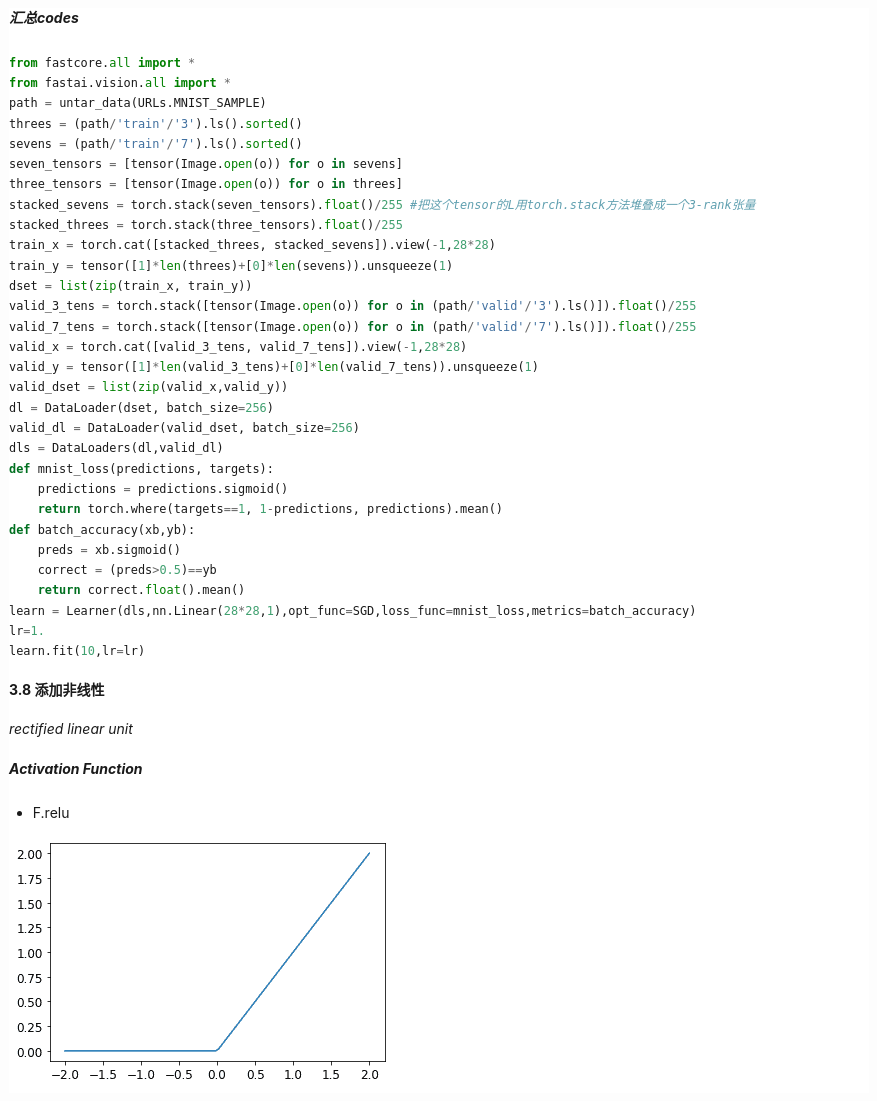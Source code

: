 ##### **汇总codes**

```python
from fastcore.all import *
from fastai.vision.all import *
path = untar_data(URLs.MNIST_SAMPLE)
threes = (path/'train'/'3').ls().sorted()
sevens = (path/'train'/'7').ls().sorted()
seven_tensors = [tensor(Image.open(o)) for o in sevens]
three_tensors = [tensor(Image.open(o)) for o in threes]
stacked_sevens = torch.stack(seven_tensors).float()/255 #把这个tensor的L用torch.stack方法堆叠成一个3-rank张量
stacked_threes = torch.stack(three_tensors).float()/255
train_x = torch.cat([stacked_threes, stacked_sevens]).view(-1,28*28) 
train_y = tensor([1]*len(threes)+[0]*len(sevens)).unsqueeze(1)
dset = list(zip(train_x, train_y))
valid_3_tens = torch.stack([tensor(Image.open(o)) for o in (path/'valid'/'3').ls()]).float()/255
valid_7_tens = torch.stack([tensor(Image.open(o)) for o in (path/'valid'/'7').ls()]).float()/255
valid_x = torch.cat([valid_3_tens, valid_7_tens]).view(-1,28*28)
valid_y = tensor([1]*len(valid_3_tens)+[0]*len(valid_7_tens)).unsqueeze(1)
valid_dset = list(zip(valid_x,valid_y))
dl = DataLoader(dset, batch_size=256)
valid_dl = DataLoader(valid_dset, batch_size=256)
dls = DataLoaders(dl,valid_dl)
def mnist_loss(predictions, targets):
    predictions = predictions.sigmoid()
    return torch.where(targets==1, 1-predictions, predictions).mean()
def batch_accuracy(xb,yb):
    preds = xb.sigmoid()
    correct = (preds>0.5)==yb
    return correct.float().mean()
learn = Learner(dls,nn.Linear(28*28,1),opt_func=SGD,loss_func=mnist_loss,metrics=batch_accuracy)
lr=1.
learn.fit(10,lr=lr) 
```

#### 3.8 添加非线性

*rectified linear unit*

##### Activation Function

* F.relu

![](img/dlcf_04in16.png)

◆ Aim of the task ◆
If a line in the records contains the word "list", copy it.

◆ Result of this task ◆
dset = list(zip(train_x, train_y))
valid_dset = list(zip(valid_x,valid_y))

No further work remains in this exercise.